>>>>

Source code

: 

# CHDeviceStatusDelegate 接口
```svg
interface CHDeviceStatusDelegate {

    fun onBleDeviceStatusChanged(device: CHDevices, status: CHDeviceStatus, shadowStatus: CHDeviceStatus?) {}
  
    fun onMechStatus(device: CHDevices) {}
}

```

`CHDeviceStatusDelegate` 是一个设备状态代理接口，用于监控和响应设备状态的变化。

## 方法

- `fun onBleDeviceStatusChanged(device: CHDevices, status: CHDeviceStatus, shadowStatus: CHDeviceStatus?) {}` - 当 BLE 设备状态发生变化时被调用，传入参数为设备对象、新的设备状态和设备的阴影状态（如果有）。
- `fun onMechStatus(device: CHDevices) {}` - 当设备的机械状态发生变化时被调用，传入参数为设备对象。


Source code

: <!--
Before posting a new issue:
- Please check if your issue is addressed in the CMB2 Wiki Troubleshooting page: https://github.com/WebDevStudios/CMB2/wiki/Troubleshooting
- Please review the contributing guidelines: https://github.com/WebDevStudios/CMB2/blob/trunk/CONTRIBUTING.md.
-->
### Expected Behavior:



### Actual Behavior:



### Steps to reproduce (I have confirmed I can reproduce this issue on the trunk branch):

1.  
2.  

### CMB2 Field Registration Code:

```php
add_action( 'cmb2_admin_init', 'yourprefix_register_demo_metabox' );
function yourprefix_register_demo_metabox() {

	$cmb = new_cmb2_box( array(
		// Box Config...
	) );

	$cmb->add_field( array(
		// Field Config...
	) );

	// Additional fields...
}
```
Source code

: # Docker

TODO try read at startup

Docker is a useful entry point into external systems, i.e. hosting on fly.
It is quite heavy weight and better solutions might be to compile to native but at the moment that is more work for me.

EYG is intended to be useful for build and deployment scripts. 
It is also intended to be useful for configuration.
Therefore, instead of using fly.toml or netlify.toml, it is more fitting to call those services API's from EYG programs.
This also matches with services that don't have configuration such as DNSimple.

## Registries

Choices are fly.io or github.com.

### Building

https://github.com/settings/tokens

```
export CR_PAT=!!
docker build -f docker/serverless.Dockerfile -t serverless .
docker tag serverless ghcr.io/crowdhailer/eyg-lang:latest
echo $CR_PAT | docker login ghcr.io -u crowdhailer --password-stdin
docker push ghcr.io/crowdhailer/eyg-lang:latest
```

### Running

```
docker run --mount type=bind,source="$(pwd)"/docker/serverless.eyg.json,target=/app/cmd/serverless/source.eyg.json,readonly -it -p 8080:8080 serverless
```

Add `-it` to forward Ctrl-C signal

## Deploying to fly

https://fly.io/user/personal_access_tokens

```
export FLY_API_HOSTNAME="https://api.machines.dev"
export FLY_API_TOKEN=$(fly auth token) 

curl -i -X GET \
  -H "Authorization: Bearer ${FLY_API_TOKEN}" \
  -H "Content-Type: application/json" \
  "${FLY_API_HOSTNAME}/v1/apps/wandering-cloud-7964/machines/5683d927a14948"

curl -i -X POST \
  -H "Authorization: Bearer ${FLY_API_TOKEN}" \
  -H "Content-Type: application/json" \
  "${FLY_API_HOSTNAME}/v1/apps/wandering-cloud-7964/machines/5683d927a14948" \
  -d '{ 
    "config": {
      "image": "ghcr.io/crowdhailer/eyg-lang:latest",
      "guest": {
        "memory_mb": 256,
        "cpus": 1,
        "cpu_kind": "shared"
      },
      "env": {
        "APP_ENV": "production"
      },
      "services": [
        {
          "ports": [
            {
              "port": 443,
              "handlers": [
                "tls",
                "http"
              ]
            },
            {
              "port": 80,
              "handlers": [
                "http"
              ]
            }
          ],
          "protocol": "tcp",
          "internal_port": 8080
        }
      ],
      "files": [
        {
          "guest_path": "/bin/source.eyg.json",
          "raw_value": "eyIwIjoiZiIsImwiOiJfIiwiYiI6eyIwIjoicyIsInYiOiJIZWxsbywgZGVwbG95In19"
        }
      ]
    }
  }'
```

<<<<

*WHAT THE TASK REQUIRES*:
Output the material verbatim.

*RESULT OF THE TASK*:
Source code

: 

# CHDeviceStatusDelegate 接口
```svg
interface CHDeviceStatusDelegate {

    fun onBleDeviceStatusChanged(device: CHDevices, status: CHDeviceStatus, shadowStatus: CHDeviceStatus?) {}
  
    fun onMechStatus(device: CHDevices) {}
}

```

`CHDeviceStatusDelegate` 是一个设备状态代理接口，用于监控和响应设备状态的变化。

## 方法

- `fun onBleDeviceStatusChanged(device: CHDevices, status: CHDeviceStatus, shadowStatus: CHDeviceStatus?) {}` - 当 BLE 设备状态发生变化时被调用，传入参数为设备对象、新的设备状态和设备的阴影状态（如果有）。
- `fun onMechStatus(device: CHDevices) {}` - 当设备的机械状态发生变化时被调用，传入参数为设备对象。


Source code

: <!--
Before posting a new issue:
- Please check if your issue is addressed in the CMB2 Wiki Troubleshooting page: https://github.com/WebDevStudios/CMB2/wiki/Troubleshooting
- Please review the contributing guidelines: https://github.com/WebDevStudios/CMB2/blob/trunk/CONTRIBUTING.md.
-->
### Expected Behavior:



### Actual Behavior:



### Steps to reproduce (I have confirmed I can reproduce this issue on the trunk branch):

1.  
2.  

### CMB2 Field Registration Code:

```php
add_action( 'cmb2_admin_init', 'yourprefix_register_demo_metabox' );
function yourprefix_register_demo_metabox() {

	$cmb = new_cmb2_box( array(
		// Box Config...
	) );

	$cmb->add_field( array(
		// Field Config...
	) );

	// Additional fields...
}
```
Source code

: # Docker

TODO try read at startup

Docker is a useful entry point into external systems, i.e. hosting on fly.
It is quite heavy weight and better solutions might be to compile to native but at the moment that is more work for me.

EYG is intended to be useful for build and deployment scripts. 
It is also intended to be useful for configuration.
Therefore, instead of using fly.toml or netlify.toml, it is more fitting to call those services API's from EYG programs.
This also matches with services that don't have configuration such as DNSimple.

## Registries

Choices are fly.io or github.com.

### Building

https://github.com/settings/tokens

```
export CR_PAT=!!
docker build -f docker/serverless.Dockerfile -t serverless .
docker tag serverless ghcr.io/crowdhailer/eyg-lang:latest
echo $CR_PAT | docker login ghcr.io -u crowdhailer --password-stdin
docker push ghcr.io/crowdhailer/eyg-lang:latest
```

### Running

```
docker run --mount type=bind,source="$(pwd)"/docker/serverless.eyg.json,target=/app/cmd/serverless/source.eyg.json,readonly -it -p 8080:8080 serverless
```

Add `-it` to forward Ctrl-C signal

## Deploying to fly

https://fly.io/user/personal_access_tokens

```
export FLY_API_HOSTNAME="https://api.machines.dev"
export FLY_API_TOKEN=$(fly auth token) 

curl -i -X GET \
  -H "Authorization: Bearer ${FLY_API_TOKEN}" \
  -H "Content-Type: application/json" \
  "${FLY_API_HOSTNAME}/v1/apps/wandering-cloud-7964/machines/5683d927a14948"

curl -i -X POST \
  -H "Authorization: Bearer ${FLY_API_TOKEN}" \
  -H "Content-Type: application/json" \
  "${FLY_API_HOSTNAME}/v1/apps/wandering-cloud-7964/machines/5683d927a14948" \
  -d '{ 
    "config": {
      "image": "ghcr.io/crowdhailer/eyg-lang:latest",
      "guest": {
        "memory_mb": 256,
        "cpus": 1,
        "cpu_kind": "shared"
      },
      "env": {
        "APP_ENV": "production"
      },
      "services": [
        {
          "ports": [
            {
              "port": 443,
              "handlers": [
                "tls",
                "http"
              ]
            },
            {
              "port": 80,
              "handlers": [
                "http"
              ]
            }
          ],
          "protocol": "tcp",
          "internal_port": 8080
        }
      ],
      "files": [
        {
          "guest_path": "/bin/source.eyg.json",
          "raw_value": "eyIwIjoiZiIsImwiOiJfIiwiYiI6eyIwIjoicyIsInYiOiJIZWxsbywgZGVwbG95In19"
        }
      ]
    }
  }'
```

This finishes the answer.